Die Mutterrolle im Theater: Die Angst, nie zu genügen

Für das Nationaltheater Mannheim hat Laura Linnenbaum den großartigen Roman von Daniela Dröscher „Lügen über meine Mutter“ auf die Bühne gebracht.

Drei Frauen auf der Bühne hantieren mit historischen Kostümen. Viele Kleider hängen hinter ihnen auf einer Leine

Wäscheleinen versinnbildlichen das straff gespannte Netz, in dem vor allem die Töchter viel emotionale Verantwortung übernehmen Foto: Maximilian Borchardt

Das Buch endet mit der Szene, wie die Mutter nach vielen Jahren geht: aufrecht, mit leeren Händen und diesem großen Herzen, dem keine Demütigung etwas anhaben kann. Der Theaterabend endet mit einer Art Märchen, in dem der endlich entkommene Mutterkörper eine Kometenbahn beschreibt. Und da erkennt man schon, aus welcher Per­spek­tive Laura Linnenbaum und ihre Dramaturgin Annabelle Leschke die Geschichte betrachten, die Daniela Dröscher in „Lügen über meine Mutter“ erzählt.

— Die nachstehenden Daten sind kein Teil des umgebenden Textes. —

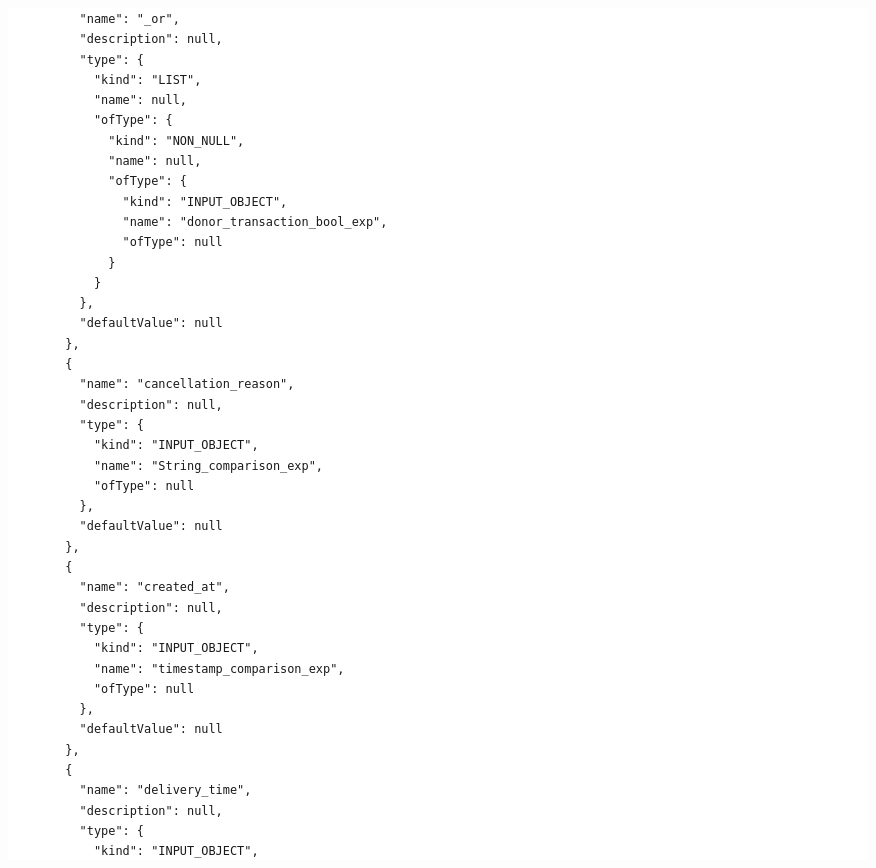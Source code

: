               "name": "_or",
              "description": null,
              "type": {
                "kind": "LIST",
                "name": null,
                "ofType": {
                  "kind": "NON_NULL",
                  "name": null,
                  "ofType": {
                    "kind": "INPUT_OBJECT",
                    "name": "donor_transaction_bool_exp",
                    "ofType": null
                  }
                }
              },
              "defaultValue": null
            },
            {
              "name": "cancellation_reason",
              "description": null,
              "type": {
                "kind": "INPUT_OBJECT",
                "name": "String_comparison_exp",
                "ofType": null
              },
              "defaultValue": null
            },
            {
              "name": "created_at",
              "description": null,
              "type": {
                "kind": "INPUT_OBJECT",
                "name": "timestamp_comparison_exp",
                "ofType": null
              },
              "defaultValue": null
            },
            {
              "name": "delivery_time",
              "description": null,
              "type": {
                "kind": "INPUT_OBJECT",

In ihrem autofiktionalen Meisterinnenwerk in der Tradition von Annie Ernaux und Édouard Louis, das 2022 auf der Shortlist für den Deutschen Buchpreis stand, geht ­Dröscher ihren Erinnerungen an eine Frau nach, die alle Erwartungen übererfüllte, die an Frauen in der westdeutschen Provinz in den achtziger Jahren gestellt worden sind. Eine top Hausfrau, die neben ihren beiden Töchtern noch das Nachbarkind versorgt, 13 Jahre lang ihre eigene Mutter pflegt und auch beruflich voranzukommen versucht, kann es ihrem von eigenen Abstiegsängsten absorbierten Mann nicht recht machen.

„Es ist nie genug“, heißt es einmal, und das bezieht sich nicht nur auf das Gewicht, dass sie seiner Meinung nach verlieren soll. Es ist wie ein Wahn: Dass er nicht befördert wird, daran ist wie an allem, was ihm nicht gelingt, einzig die Nicht-„Vorzeigbarkeit“ seiner Frau schuld. Ihr dicker Körper ist das Schlachtfeld gesellschaftlicher Zwänge, worauf er mit chronischen Schmerzen reagiert. Daniela Dröscher feiert sie trotzdem als Heldin.

Laura Linnenbaum, die mit der Uraufführung von „Lügen über meine Mutter“ ihr Regie-Debüt am Nationaltheater Mannheim gibt, umzingelt diese Heldin mit Fragen: „Wie und wann nahm dieses Drama seinen Anfang?“, rufen Maria Munkert, Ragna Pitoll und Antoinette Ullrich, die meistens alle drei das Kind Daniela, genannt Ela, sind. Sie leihen aber auch dem Vater, der Mutter oder Oma ihre Stimmen.

Geschickte Vermeidung des Illustrativen

Verkörperung ist nicht, aber sehr viel Körper und Bewegung. Zwischen den Klippen des Papiernen und der Illustration, an denen theatrale Romanadaptionen oft zerschellen, navigiert Linnenbaum geschickt gen opulente Abstraktion.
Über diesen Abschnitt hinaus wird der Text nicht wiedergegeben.